(Beginning of Listed entries)
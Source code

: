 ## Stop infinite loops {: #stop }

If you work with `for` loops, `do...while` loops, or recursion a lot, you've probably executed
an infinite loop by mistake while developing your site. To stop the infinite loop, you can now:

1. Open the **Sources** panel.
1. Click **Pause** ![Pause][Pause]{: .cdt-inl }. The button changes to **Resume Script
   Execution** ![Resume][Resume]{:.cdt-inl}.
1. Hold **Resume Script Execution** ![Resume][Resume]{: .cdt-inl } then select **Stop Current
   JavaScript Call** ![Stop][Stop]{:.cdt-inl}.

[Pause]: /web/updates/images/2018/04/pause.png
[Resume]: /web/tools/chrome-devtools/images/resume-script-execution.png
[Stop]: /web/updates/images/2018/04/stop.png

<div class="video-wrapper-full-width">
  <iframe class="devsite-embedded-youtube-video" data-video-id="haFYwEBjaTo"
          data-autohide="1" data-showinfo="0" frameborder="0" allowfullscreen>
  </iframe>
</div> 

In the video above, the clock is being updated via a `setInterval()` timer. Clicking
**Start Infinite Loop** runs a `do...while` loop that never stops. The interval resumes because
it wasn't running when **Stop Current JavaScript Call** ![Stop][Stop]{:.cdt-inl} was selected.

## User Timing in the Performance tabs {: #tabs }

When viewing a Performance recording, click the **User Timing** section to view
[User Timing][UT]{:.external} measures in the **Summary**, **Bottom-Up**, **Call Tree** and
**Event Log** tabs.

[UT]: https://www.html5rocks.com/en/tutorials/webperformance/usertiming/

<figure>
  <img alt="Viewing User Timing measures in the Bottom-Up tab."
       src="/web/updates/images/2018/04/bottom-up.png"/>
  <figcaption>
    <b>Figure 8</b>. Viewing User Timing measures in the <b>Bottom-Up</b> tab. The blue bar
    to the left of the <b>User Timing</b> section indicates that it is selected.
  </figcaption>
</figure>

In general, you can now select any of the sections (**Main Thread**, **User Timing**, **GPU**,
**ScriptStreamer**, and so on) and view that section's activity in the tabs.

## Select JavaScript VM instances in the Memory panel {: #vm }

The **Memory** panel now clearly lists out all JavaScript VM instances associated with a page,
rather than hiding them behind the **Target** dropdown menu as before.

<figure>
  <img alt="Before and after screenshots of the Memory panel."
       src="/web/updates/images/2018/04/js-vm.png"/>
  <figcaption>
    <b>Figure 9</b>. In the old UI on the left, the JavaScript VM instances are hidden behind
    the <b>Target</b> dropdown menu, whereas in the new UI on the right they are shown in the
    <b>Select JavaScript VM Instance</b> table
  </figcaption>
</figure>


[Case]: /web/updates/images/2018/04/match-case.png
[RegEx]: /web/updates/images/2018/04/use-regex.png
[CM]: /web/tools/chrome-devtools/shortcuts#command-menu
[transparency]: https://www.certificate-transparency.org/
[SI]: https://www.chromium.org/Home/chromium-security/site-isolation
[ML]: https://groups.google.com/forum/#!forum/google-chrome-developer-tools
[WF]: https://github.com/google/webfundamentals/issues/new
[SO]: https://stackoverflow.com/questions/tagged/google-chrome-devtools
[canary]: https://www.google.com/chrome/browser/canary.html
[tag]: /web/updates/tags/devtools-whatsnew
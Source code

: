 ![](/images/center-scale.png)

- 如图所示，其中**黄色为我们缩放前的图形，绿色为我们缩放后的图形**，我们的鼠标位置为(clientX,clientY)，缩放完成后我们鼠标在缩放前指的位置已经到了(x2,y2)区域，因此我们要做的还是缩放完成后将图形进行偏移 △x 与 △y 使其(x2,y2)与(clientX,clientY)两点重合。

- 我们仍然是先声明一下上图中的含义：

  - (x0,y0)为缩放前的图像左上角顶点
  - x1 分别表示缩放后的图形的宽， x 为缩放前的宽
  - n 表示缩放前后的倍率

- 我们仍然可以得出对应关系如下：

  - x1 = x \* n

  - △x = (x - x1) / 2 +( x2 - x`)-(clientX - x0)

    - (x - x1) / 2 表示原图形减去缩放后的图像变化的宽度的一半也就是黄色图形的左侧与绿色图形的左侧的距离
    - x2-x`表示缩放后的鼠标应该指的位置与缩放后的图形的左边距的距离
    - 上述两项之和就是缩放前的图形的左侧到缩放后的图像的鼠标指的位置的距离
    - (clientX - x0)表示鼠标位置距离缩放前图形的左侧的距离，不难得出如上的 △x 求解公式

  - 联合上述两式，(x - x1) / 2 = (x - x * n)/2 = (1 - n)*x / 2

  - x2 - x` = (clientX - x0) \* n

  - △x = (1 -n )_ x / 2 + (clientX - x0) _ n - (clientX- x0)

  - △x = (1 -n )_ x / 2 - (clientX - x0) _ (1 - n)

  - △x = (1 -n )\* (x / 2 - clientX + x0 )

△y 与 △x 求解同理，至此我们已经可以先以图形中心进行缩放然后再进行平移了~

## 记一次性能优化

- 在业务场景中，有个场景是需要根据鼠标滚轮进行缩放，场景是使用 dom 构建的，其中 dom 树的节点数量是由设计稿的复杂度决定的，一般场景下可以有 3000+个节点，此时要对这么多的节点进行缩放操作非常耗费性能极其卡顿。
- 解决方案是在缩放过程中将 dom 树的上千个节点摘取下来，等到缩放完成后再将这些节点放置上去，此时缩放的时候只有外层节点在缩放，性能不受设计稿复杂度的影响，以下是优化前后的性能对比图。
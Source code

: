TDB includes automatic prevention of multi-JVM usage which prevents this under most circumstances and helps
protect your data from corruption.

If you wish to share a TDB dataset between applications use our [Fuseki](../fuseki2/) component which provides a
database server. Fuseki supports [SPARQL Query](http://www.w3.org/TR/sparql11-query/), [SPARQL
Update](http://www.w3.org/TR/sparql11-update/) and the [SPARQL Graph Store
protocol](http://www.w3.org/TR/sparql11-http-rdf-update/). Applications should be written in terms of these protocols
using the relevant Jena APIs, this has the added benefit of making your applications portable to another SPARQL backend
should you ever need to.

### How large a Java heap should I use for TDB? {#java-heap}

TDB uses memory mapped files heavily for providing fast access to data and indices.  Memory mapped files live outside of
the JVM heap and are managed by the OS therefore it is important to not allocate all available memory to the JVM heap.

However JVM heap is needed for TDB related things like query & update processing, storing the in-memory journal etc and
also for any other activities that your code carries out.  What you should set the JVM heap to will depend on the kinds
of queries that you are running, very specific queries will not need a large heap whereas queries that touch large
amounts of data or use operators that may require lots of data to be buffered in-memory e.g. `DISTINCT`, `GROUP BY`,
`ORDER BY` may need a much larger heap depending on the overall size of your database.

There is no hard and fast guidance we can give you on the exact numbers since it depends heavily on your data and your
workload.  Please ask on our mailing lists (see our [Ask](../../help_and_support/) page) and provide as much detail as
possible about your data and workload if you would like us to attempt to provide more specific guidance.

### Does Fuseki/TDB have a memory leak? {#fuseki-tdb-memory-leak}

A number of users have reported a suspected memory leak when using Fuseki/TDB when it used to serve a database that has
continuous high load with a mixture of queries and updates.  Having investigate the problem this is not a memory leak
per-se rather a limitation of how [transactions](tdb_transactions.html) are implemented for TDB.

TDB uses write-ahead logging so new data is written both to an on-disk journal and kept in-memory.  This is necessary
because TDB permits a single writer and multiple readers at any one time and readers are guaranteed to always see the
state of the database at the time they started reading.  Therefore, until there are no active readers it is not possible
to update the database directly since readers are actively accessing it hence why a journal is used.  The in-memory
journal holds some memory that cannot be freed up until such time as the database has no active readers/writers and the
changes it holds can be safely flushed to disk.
(End of Listed entries)
[What you have to do]
Among the lines above, find the one with "[CM]: /web/tools/chrome-devtools/shortcuts#command-menu" and the one with "与 △y 使其(x2,y2)与(clientX,clientY)两点重合。". Quote both and everything between them, exactly.

[Answer area]
[CM]: /web/tools/chrome-devtools/shortcuts#command-menu
[transparency]: https://www.certificate-transparency.org/
[SI]: https://www.chromium.org/Home/chromium-security/site-isolation
[ML]: https://groups.google.com/forum/#!forum/google-chrome-developer-tools
[WF]: https://github.com/google/webfundamentals/issues/new
[SO]: https://stackoverflow.com/questions/tagged/google-chrome-devtools
[canary]: https://www.google.com/chrome/browser/canary.html
[tag]: /web/updates/tags/devtools-whatsnew
Source code

: ![](/images/center-scale.png)

- 如图所示，其中**黄色为我们缩放前的图形，绿色为我们缩放后的图形**，我们的鼠标位置为(clientX,clientY)，缩放完成后我们鼠标在缩放前指的位置已经到了(x2,y2)区域，因此我们要做的还是缩放完成后将图形进行偏移 △x 与 △y 使其(x2,y2)与(clientX,clientY)两点重合。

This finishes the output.